I kinda felt bad for the guy once we hit Houston, My friend picked me up rather quickly, and I hope the guy had a ride of his own and wasnt just stranded there. He wasnt there when I left yesterday, so I guess he was ok.

The freight delays on the return trip didnt bother me, I was having fun with my new friends on board.

Merrol did tell me something interesting though. He told me that Amtrak started paying for ROW access, and that if the railroads pushed them aside like they used to, that Amtrak wont pay them the fee for that trip. I was like wow, thats interesting.


----------



## the_traveler (Apr 4, 2016)

Is that why the EB has better OTP now? :huh:

Glad to see you back Ant!


----------



## CCC1007 (Apr 4, 2016)

the_traveler said:


> Is that why the EB has better OTP now? :huh:
> 
> Glad to see you back Ant!


Is what the reason?


----------



## Amtrak Cajun (Apr 4, 2016)

CCC, hes referring to the reason Merrol gave me for better OTP being that Amtrak started paying host railroads a fee per trip to get let through, and if they get put aside for hours on end, then Amtrak doesnt pay them the fee for that particular trip. I found that a very interesting statement.

Overall, I enjoyed my trip, despite the drunk guy. The delays are just part of any travel, whether it be train, plane, bus or otherwise, things happen. and I get that. so I cant really be upset about that. I was comfortable and having fun talking to my companions onboard, so no worries there. 

Im looking forward to my next trip already  My next run might be to San Antonio.


----------



## CCC1007 (Apr 4, 2016)

Amtrak Cajun said:


> CCC, hes referring to the reason Merrol gave me for better OTP being that Amtrak started paying host railroads a fee per trip to get let through, and if they get put aside for hours on end, then Amtrak doesnt pay them the fee for that particular trip. I found that a very interesting statement.
> 
> Overall, I enjoyed my trip, despite the drunk guy. The delays are just part of any travel, whether it be train, plane, bus or otherwise, things happen. and I get that. so I cant really be upset about that. I was comfortable and having fun talking to my companions onboard, so no worries there.
> 
> Im looking forward to my next trip already  My next run might be to San Antonio.


That plays some part of it, no doubt, but there are also the physical plant improvements that have plagued the route with delays for years in order to create.


----------



## bobnjulie (Apr 5, 2016)

Love Merle.... I had him on the Sunset Limited on our nightmare trip and then ran in to him recently on the Coast Starlight when he was working as LSA in the dining car. I kept thinking he sounded familiar but had a different name on his name tag!! I went to breakfast ,took some pictures with my new camera and left.

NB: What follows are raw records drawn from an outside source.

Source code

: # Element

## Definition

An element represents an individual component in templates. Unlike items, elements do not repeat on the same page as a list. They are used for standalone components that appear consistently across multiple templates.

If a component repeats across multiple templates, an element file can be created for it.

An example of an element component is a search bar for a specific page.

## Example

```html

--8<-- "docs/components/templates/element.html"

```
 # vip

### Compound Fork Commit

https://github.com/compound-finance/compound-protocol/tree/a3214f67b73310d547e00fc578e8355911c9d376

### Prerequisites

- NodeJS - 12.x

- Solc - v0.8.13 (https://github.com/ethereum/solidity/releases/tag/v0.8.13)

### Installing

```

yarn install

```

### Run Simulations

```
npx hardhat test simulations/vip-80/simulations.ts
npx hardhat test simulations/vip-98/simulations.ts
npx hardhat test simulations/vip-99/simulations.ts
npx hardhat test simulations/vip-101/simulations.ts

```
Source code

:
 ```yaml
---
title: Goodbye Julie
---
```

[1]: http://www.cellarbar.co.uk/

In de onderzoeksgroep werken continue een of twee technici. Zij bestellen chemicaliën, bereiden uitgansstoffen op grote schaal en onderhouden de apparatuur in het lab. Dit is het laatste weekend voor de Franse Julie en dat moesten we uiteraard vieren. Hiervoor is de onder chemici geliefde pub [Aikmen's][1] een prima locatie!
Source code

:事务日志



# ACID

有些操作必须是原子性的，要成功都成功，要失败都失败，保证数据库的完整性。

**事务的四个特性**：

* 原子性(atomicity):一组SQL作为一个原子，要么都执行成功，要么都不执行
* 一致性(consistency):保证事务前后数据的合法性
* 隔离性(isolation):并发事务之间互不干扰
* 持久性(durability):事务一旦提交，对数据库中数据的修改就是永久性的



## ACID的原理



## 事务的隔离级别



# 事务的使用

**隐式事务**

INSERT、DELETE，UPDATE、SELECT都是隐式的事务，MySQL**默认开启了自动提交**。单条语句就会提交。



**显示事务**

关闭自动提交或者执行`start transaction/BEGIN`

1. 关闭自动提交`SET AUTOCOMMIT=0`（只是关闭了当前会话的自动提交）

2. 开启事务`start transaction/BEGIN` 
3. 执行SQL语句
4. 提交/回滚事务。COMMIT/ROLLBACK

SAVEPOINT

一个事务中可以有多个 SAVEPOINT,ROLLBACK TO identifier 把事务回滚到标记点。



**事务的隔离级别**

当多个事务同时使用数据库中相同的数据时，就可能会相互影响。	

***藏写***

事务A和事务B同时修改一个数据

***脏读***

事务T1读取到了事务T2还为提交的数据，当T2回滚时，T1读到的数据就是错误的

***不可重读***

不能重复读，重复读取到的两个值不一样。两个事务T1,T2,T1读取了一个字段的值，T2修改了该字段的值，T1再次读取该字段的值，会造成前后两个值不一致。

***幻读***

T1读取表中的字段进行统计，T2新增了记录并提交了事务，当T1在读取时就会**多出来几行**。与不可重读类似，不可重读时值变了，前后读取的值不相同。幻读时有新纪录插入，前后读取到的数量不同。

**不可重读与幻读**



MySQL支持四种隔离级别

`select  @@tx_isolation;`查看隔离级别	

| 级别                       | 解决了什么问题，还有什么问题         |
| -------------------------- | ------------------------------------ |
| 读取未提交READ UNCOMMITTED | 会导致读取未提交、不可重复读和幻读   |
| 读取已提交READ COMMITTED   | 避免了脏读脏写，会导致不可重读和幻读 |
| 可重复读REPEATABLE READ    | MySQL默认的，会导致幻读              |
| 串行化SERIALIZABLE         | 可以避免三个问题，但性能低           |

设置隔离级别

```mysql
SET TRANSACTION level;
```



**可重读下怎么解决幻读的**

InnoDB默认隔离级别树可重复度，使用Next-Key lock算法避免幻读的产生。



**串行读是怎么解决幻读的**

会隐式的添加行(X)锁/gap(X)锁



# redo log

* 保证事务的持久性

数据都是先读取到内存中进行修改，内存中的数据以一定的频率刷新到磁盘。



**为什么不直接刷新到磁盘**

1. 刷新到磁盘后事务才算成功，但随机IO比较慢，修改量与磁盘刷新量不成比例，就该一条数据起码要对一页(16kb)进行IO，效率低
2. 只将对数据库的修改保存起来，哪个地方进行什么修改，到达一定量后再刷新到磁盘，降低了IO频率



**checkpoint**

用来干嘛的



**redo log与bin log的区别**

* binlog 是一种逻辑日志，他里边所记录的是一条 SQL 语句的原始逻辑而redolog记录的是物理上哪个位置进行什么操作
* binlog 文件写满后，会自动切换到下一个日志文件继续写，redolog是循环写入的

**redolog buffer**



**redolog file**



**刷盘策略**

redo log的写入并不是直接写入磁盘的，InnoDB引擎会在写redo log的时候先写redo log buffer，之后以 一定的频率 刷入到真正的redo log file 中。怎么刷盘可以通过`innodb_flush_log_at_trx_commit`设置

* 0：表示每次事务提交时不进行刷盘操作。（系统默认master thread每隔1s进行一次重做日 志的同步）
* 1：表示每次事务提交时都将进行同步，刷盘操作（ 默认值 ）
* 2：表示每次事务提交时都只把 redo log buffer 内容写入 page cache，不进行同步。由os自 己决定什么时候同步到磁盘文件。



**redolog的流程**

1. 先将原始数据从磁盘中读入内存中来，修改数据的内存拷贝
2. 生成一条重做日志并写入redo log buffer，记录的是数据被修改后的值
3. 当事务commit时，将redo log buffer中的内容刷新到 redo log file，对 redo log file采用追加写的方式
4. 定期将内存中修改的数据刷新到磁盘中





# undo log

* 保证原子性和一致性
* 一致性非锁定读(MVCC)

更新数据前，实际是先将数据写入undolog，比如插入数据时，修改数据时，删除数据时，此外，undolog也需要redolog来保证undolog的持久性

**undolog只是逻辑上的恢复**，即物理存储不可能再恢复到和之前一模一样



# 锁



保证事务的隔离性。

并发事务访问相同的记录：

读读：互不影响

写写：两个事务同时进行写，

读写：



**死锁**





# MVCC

I'd just gotten back to the room and was looking for my camera when Merle comes along...taking pictures as he walked. They were a crack up!! He got a good one of me... I thanked him profusely and then got a picture with him and David.

https://flic.kr/p/D3YtaN


----------



## Amtrak Cajun (Apr 5, 2016)

I dont think thats the same Merrol Im talking about, this guy mostly runs the cafe car on the SL. He has lighter hair than the guy in the pic. Hes based out of LA but runs LA-NOL-LA. Hes been with Amtrak for 14 years. He also goes by Elwood sometimes. To give you an idea of his humor. Someone came into the cafe car and asked him about wifi....so he gets on the intercom and goes..."Attention passengers, Merrol here, I get asked alot about wifi on the train, Im sorry to inform you that we dont have wifi, but we do have a service called Windows Live, by that I mean, we have live entertainment right outside these windows!!!!!" I literally about fell over laughing when he did this.

He has this joke about crossing the border from Louisiana into Texas, hes like "Attention all passengers, we are crossing into Texas currently. As we all know, everything is bigger in Texas, but here at Amtrak, we'd like you to know that we keep our prices the same for your enjoyment and convenience!" The whole coach car busted out laughing. I love this guy. Next time I see him, Im going to check his name tag so I can spell his name correctly, this guy deserves recognition for just how well he handles customers, and just being awesome in general.

Just in case anyone knows Merrol, and sees this, Let me know if Im spelling his name correctly. I forgot to ask him Saturday when I was in the cafe car. Its a slim chance, but worth a shot. I know sometimes employees read this, or ex employees as well.

Anthony


----------



## bobnjulie (Apr 5, 2016)

That's him!!! His name tag was Elwood. That's what had me confused since he was just a blast on the Coast Starlight and he looked and sounded familiar but he had the wrong dang name on his name tag. He works like crazy. When we were on the nightmare Sunset, it was his patter that made me laugh. He does back to back to back..... We were in the diner and he had just gone to lunch and was literally sleeping while sitting in the diner. He goes all over the place when they need someone.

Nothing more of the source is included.